━━ Data under study ━━

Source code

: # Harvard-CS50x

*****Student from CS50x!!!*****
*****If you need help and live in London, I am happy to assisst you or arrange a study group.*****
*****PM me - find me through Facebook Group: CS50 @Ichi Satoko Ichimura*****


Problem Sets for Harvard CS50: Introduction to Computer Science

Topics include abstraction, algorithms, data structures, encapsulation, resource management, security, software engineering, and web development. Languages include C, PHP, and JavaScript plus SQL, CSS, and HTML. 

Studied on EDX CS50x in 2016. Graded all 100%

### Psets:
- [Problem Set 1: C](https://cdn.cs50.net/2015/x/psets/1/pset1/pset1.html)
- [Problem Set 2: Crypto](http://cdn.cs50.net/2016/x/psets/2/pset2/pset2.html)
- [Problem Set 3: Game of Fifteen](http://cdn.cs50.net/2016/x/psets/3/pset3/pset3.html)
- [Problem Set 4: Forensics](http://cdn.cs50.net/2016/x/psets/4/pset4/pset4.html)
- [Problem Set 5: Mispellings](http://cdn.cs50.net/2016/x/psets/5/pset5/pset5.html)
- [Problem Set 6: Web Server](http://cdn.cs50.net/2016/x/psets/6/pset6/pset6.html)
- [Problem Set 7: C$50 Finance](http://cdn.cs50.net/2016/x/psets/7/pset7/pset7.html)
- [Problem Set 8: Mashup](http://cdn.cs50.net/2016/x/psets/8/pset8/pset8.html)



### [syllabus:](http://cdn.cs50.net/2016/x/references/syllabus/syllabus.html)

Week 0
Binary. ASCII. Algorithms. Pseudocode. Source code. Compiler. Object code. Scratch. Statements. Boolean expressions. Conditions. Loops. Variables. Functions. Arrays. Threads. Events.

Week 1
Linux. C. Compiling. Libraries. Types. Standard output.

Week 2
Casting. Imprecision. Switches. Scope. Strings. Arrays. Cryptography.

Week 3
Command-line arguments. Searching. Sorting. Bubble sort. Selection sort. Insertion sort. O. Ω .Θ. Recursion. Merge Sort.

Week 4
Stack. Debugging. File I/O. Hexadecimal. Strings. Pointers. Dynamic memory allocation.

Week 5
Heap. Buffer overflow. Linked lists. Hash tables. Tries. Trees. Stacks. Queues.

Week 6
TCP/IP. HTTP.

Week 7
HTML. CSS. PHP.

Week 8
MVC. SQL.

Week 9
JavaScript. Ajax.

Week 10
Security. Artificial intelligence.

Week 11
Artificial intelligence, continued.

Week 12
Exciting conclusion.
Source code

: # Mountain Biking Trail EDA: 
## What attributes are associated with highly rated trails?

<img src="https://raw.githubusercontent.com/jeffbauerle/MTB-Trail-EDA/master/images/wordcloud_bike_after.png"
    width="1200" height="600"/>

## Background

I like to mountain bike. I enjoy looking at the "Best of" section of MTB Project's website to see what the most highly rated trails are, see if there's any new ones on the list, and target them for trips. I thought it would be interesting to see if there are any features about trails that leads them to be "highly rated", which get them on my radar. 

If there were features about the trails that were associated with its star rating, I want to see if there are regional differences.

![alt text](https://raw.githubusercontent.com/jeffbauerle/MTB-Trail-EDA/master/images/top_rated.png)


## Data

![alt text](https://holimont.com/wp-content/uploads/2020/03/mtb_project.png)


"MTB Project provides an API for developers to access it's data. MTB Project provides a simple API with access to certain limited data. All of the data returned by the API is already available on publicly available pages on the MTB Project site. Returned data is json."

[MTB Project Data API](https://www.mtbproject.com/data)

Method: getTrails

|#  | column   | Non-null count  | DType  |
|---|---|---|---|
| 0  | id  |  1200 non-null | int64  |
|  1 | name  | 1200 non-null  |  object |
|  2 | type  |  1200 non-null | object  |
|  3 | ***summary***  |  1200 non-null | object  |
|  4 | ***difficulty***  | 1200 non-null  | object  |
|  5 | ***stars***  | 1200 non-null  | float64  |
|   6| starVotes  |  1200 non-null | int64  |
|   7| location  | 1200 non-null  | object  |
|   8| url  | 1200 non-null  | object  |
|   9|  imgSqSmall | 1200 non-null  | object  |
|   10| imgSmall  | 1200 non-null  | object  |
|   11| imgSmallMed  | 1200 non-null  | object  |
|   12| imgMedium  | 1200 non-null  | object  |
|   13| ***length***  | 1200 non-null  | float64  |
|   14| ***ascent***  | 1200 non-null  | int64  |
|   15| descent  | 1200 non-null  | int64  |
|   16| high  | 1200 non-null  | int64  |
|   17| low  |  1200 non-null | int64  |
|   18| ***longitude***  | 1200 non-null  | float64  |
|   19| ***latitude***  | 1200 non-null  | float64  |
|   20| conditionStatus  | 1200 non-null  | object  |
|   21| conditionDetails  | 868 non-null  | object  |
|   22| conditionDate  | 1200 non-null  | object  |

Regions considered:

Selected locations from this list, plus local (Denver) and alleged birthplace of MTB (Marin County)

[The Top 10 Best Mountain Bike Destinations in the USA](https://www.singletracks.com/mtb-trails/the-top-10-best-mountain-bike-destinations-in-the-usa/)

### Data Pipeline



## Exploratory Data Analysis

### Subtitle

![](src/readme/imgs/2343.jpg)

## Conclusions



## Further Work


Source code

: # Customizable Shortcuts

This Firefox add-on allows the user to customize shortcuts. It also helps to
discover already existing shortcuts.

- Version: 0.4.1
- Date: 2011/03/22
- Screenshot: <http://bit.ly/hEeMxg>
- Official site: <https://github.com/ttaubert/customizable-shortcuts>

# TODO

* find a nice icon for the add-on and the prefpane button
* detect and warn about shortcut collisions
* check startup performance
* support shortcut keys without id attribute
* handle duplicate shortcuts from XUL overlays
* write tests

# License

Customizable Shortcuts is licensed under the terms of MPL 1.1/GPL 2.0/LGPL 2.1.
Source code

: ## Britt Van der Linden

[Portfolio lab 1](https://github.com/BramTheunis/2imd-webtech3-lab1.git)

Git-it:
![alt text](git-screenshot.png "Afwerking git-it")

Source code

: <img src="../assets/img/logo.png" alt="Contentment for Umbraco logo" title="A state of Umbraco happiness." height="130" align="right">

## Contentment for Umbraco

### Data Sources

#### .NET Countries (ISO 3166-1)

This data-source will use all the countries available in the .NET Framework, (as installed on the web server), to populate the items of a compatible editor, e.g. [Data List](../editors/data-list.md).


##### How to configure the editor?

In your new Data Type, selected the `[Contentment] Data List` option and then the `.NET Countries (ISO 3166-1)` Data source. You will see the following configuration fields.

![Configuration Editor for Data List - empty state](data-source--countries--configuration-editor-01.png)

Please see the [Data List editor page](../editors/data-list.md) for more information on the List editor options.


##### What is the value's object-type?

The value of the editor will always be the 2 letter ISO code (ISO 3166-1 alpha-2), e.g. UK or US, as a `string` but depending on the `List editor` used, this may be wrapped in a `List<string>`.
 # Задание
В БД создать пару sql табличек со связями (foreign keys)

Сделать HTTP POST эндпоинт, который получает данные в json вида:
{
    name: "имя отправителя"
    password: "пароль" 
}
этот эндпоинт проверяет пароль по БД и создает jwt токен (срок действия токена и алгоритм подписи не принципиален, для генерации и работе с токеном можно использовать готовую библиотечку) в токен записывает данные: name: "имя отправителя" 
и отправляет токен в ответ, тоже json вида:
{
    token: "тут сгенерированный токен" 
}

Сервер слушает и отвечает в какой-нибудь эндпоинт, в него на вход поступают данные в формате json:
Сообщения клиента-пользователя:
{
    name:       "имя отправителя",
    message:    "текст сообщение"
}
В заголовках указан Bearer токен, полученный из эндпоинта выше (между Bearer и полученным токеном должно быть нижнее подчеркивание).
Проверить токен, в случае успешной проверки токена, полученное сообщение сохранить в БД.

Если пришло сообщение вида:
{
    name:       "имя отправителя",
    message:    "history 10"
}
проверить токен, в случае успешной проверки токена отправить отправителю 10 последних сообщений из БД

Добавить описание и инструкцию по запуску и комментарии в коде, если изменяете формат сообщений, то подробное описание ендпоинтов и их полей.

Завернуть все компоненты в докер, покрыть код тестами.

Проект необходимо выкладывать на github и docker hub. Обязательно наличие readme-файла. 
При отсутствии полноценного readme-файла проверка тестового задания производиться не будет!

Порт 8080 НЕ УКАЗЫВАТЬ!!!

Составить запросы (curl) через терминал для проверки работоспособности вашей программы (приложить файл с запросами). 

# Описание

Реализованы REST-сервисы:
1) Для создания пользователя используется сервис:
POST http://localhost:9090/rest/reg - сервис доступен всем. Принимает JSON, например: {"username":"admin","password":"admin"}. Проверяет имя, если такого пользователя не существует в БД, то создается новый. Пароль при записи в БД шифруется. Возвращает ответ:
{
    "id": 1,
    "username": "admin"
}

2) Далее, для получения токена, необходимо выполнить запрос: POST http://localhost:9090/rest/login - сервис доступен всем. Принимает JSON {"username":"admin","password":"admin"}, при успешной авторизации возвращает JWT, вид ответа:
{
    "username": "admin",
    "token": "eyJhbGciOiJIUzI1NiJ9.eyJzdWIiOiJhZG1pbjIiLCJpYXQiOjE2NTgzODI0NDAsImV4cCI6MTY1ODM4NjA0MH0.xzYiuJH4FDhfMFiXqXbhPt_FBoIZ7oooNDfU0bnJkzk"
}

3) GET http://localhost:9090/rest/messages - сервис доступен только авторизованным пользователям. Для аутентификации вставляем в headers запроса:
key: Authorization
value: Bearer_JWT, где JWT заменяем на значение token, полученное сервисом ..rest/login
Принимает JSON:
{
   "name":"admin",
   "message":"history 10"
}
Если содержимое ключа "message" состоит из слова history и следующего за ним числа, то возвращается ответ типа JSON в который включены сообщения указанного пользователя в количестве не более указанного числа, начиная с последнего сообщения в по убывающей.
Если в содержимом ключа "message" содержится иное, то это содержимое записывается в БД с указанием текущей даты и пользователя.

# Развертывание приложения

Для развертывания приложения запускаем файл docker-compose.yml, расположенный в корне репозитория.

━━━

- _Work order_: Scan the data above for the word "jeffbauerle" and report every line where it is found.

- _Output of the exercise_:
<img src="https://raw.githubusercontent.com/jeffbauerle/MTB-Trail-EDA/master/images/wordcloud_bike_after.png"
![alt text](https://raw.githubusercontent.com/jeffbauerle/MTB-Trail-EDA/master/images/top_rated.png)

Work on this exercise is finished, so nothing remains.